MENTOR (AP) -- With schools and government offices closed for President's Day on Monday, an opportune time presented itself for learning more about the historic men who have led the U.S. since its beginnings.
And a prime place for gleaning information about the subject was the James A. Garfield National Historic Site in Mentor which offered the public a free day-long program with a special focus on presidential inaugurations. Garfield was the 20th president.
A steady stream of people of all ages began arriving at the scenic site when the doors opened at 10 a.m.
Perusal of displays at the visitor's center, childrens' crafts, presidential trivia games and a tour of Garfield's home were among options for guests.
About 400 to 600 people were expected to visit the site on Monday, according to Todd Arrington, chief of interpretation and education.
Among them was Linda Terdan of Mentor who brought along her grandchildren Hannah Gibson, 9; Zachary Gibson, 6; and Isaak Gibson, 4. Terdan explained that the visit was much anticipated because her grandchildren are history buffs.
As they focused on crafting patriotic door knob hangers complete with glittery red, white and blue stars, she noted that they take frequent trips to Cleveland's Natural History Museum and Lake Metroparks Penitentiary Glen to view what the children refer to as "old time stuff."
"It's Presidents' Day so it's good to teach them what it's all about … and respect for our country," Terdan said.
Laura Pohto and her son Alex, 12, of Mentor-on-the-Lake, were not only taking the day to enjoy the program but also to fulfill a requirement for National Parks Junior Ranger Certification.
Interested students are required to complete a series of activities during trips to national parks in the U.S., share their answers with park rangers, and upon completion receive an official Junior Ranger badge or patch and Junior Ranger certificate.

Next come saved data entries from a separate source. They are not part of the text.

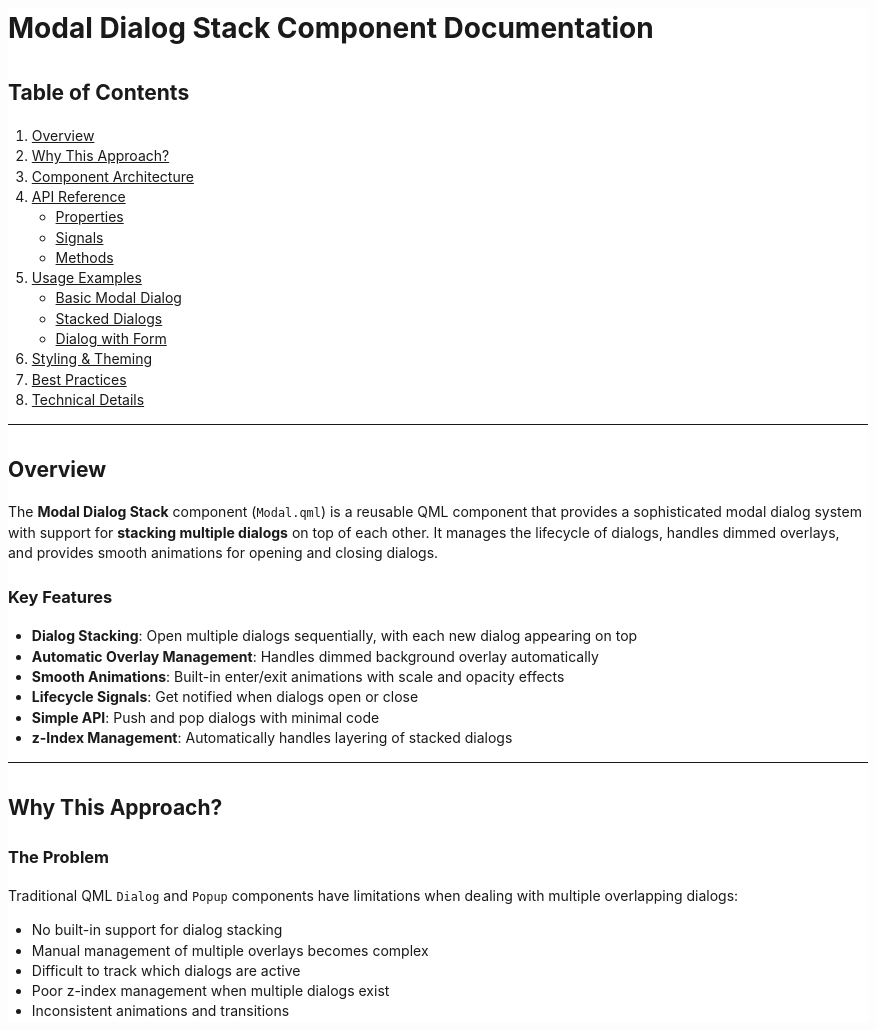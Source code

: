 # Modal Dialog Stack Component Documentation

## Table of Contents

1. [Overview](#overview)
2. [Why This Approach?](#why-this-approach)
3. [Component Architecture](#component-architecture)
4. [API Reference](#api-reference)
   - [Properties](#properties)
   - [Signals](#signals)
   - [Methods](#methods)
5. [Usage Examples](#usage-examples)
   - [Basic Modal Dialog](#basic-modal-dialog)
   - [Stacked Dialogs](#stacked-dialogs)
   - [Dialog with Form](#dialog-with-form)
6. [Styling & Theming](#styling--theming)
7. [Best Practices](#best-practices)
8. [Technical Details](#technical-details)

---

## Overview

The **Modal Dialog Stack** component (`Modal.qml`) is a reusable QML component that provides a sophisticated modal dialog system with support for **stacking multiple dialogs** on top of each other. It manages the lifecycle of dialogs, handles dimmed overlays, and provides smooth animations for opening and closing dialogs.

### Key Features

- **Dialog Stacking**: Open multiple dialogs sequentially, with each new dialog appearing on top
- **Automatic Overlay Management**: Handles dimmed background overlay automatically
- **Smooth Animations**: Built-in enter/exit animations with scale and opacity effects
- **Lifecycle Signals**: Get notified when dialogs open or close
- **Simple API**: Push and pop dialogs with minimal code
- **z-Index Management**: Automatically handles layering of stacked dialogs

---

## Why This Approach?

### The Problem

Traditional QML `Dialog` and `Popup` components have limitations when dealing with multiple overlapping dialogs:

- No built-in support for dialog stacking
- Manual management of multiple overlays becomes complex
- Difficult to track which dialogs are active
- Poor z-index management when multiple dialogs exist
- Inconsistent animations and transitions
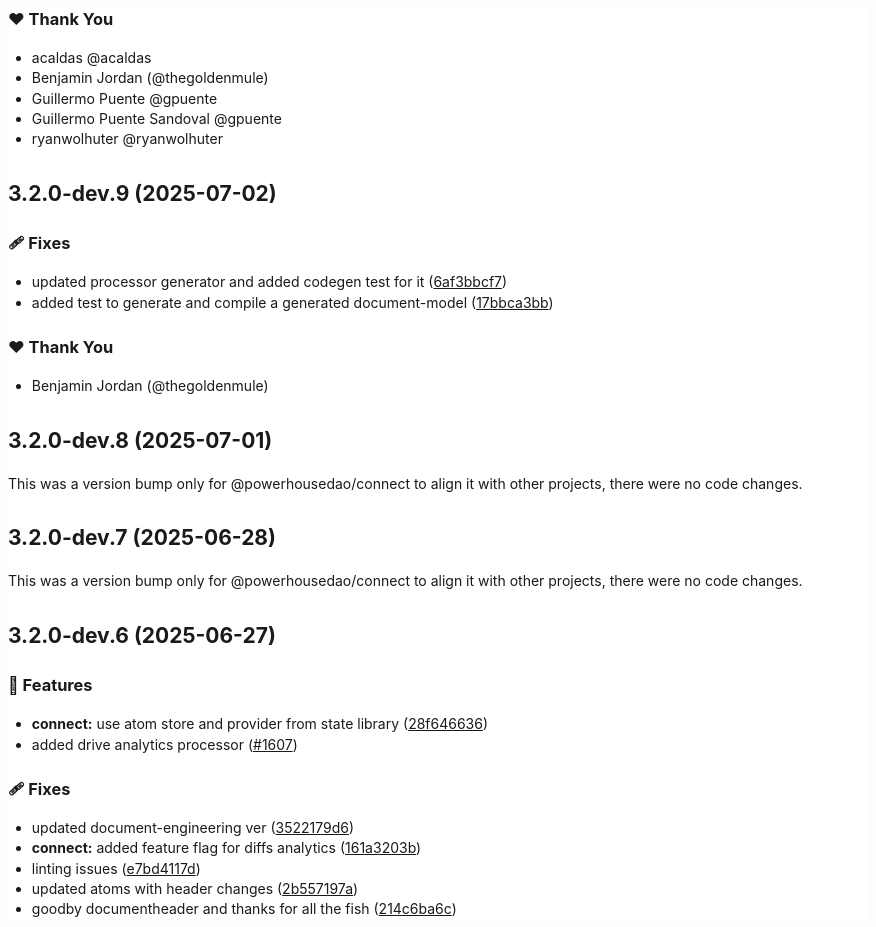 ### ❤️ Thank You

- acaldas @acaldas
- Benjamin Jordan (@thegoldenmule)
- Guillermo Puente @gpuente
- Guillermo Puente Sandoval @gpuente
- ryanwolhuter @ryanwolhuter

## 3.2.0-dev.9 (2025-07-02)

### 🩹 Fixes

- updated processor generator and added codegen test for it ([6af3bbcf7](https://github.com/powerhouse-inc/powerhouse/commit/6af3bbcf7))
- added test to generate and compile a generated document-model ([17bbca3bb](https://github.com/powerhouse-inc/powerhouse/commit/17bbca3bb))

### ❤️ Thank You

- Benjamin Jordan (@thegoldenmule)

## 3.2.0-dev.8 (2025-07-01)

This was a version bump only for @powerhousedao/connect to align it with other projects, there were no code changes.

## 3.2.0-dev.7 (2025-06-28)

This was a version bump only for @powerhousedao/connect to align it with other projects, there were no code changes.

## 3.2.0-dev.6 (2025-06-27)

### 🚀 Features

- **connect:** use atom store and provider from state library ([28f646636](https://github.com/powerhouse-inc/powerhouse/commit/28f646636))
- added drive analytics processor ([#1607](https://github.com/powerhouse-inc/powerhouse/pull/1607))

### 🩹 Fixes

- updated document-engineering ver ([3522179d6](https://github.com/powerhouse-inc/powerhouse/commit/3522179d6))
- **connect:** added feature flag for diffs analytics ([161a3203b](https://github.com/powerhouse-inc/powerhouse/commit/161a3203b))
- linting issues ([e7bd4117d](https://github.com/powerhouse-inc/powerhouse/commit/e7bd4117d))
- updated atoms with header changes ([2b557197a](https://github.com/powerhouse-inc/powerhouse/commit/2b557197a))
- goodby documentheader and thanks for all the fish ([214c6ba6c](https://github.com/powerhouse-inc/powerhouse/commit/214c6ba6c))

Alex, who is home-schooled, and his family, have visited Gettysburg and Valley Forge as part of his quest for certification.
Asked about his favorite president, without hesitation Alex replied that it's Abraham Lincoln because "He was a good president to admire. He was honest and courageous."

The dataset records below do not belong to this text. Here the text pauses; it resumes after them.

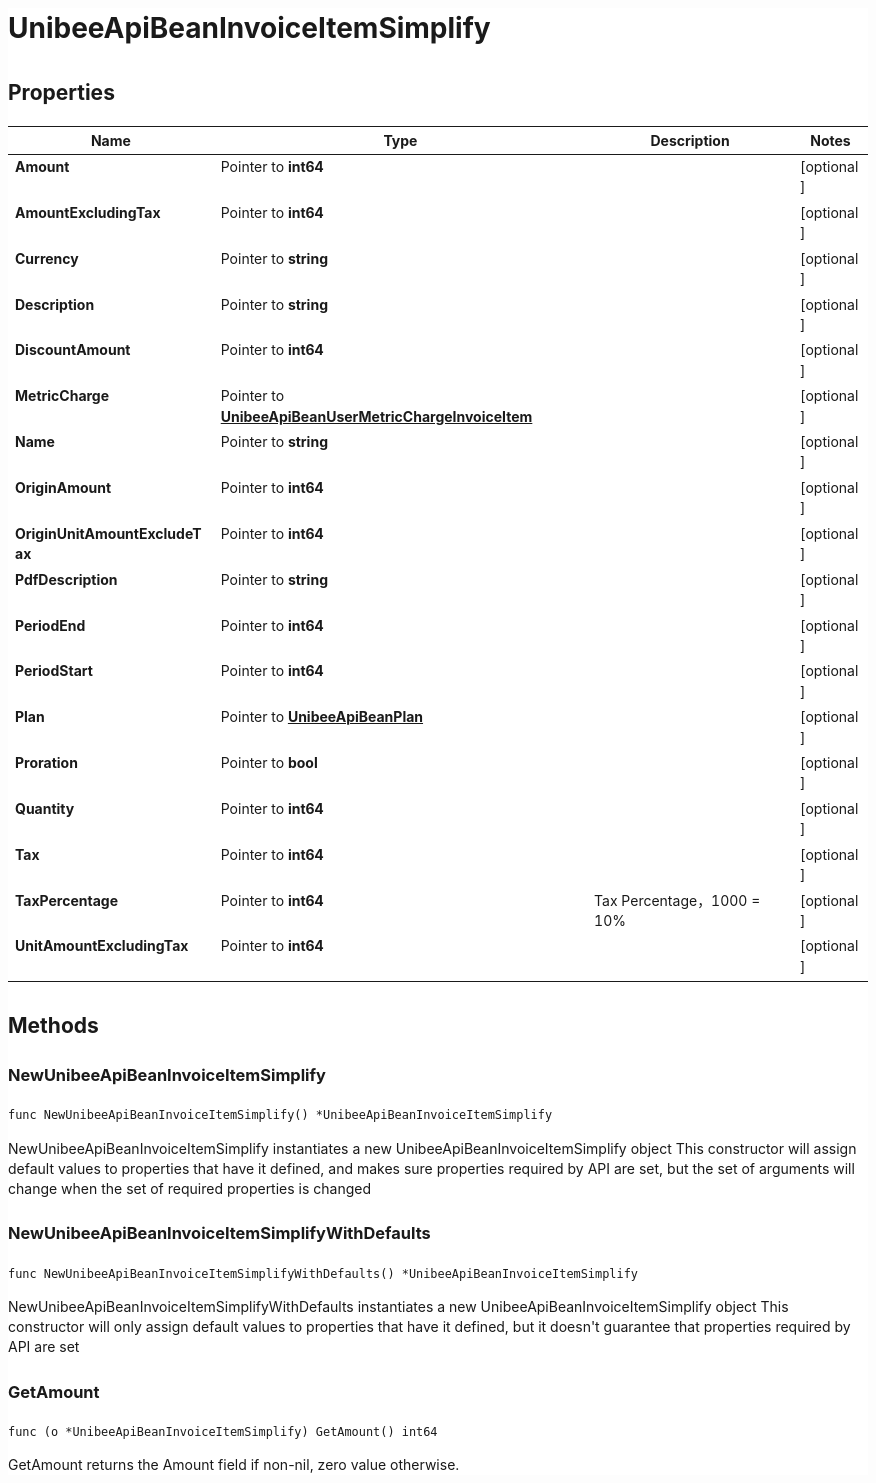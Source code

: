 # UnibeeApiBeanInvoiceItemSimplify

## Properties

Name | Type | Description | Notes
------------ | ------------- | ------------- | -------------
**Amount** | Pointer to **int64** |  | [optional] 
**AmountExcludingTax** | Pointer to **int64** |  | [optional] 
**Currency** | Pointer to **string** |  | [optional] 
**Description** | Pointer to **string** |  | [optional] 
**DiscountAmount** | Pointer to **int64** |  | [optional] 
**MetricCharge** | Pointer to [**UnibeeApiBeanUserMetricChargeInvoiceItem**](UnibeeApiBeanUserMetricChargeInvoiceItem.md) |  | [optional] 
**Name** | Pointer to **string** |  | [optional] 
**OriginAmount** | Pointer to **int64** |  | [optional] 
**OriginUnitAmountExcludeTax** | Pointer to **int64** |  | [optional] 
**PdfDescription** | Pointer to **string** |  | [optional] 
**PeriodEnd** | Pointer to **int64** |  | [optional] 
**PeriodStart** | Pointer to **int64** |  | [optional] 
**Plan** | Pointer to [**UnibeeApiBeanPlan**](UnibeeApiBeanPlan.md) |  | [optional] 
**Proration** | Pointer to **bool** |  | [optional] 
**Quantity** | Pointer to **int64** |  | [optional] 
**Tax** | Pointer to **int64** |  | [optional] 
**TaxPercentage** | Pointer to **int64** | Tax Percentage，1000 &#x3D; 10% | [optional] 
**UnitAmountExcludingTax** | Pointer to **int64** |  | [optional] 

## Methods

### NewUnibeeApiBeanInvoiceItemSimplify

`func NewUnibeeApiBeanInvoiceItemSimplify() *UnibeeApiBeanInvoiceItemSimplify`

NewUnibeeApiBeanInvoiceItemSimplify instantiates a new UnibeeApiBeanInvoiceItemSimplify object
This constructor will assign default values to properties that have it defined,
and makes sure properties required by API are set, but the set of arguments
will change when the set of required properties is changed

### NewUnibeeApiBeanInvoiceItemSimplifyWithDefaults

`func NewUnibeeApiBeanInvoiceItemSimplifyWithDefaults() *UnibeeApiBeanInvoiceItemSimplify`

NewUnibeeApiBeanInvoiceItemSimplifyWithDefaults instantiates a new UnibeeApiBeanInvoiceItemSimplify object
This constructor will only assign default values to properties that have it defined,
but it doesn't guarantee that properties required by API are set

### GetAmount

`func (o *UnibeeApiBeanInvoiceItemSimplify) GetAmount() int64`

GetAmount returns the Amount field if non-nil, zero value otherwise.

Five-year-old Gavin Patterson of Highland Heights had a somewhat different reason for his selection of Barack Obama as his favorite president.
"Cause he has a funny nickname," Gavin said.
Scott and Gina Patterson, Gavin's parents, explained that the youngster often mispronounces the name of the current president by referring to him as "Broccoli Bama."
Peter Lawrence of Willoughby, who works in the banking industry, took advantage of his day off to bring along daughter Kasia, 5.
Admitting that he was more prone to study European history, he said he liked looking at the many old photographs displayed throughout the exhibits.
Tom Gamble, who lives in Cleveland Heights and works for the U.S. Government, also had an official day off from work.
A strong interest in history motivated his stop in Mentor.
"I think history is a road map of what can happen in the future," he said. "It's important not only to learn about (presidents) as patriotic figures, but also their personalities, what made them tick."
Arrington said he and staffers are always pleased when visitors take the time to explore what's available on the site's approximately eight acres.
"A lot of people see (President's Day) as a time when they don't have to go to work or school," he said. "We're trying to change that perception -- that there's a fascinating piece of history in their backyard, right here in Lake County."
He added that 80 percent of the artifacts in Lawnfield, President Garfield's home, are original, and that it's one of the few historic sites in the U.S. that can claim such a high number of authentic pieces.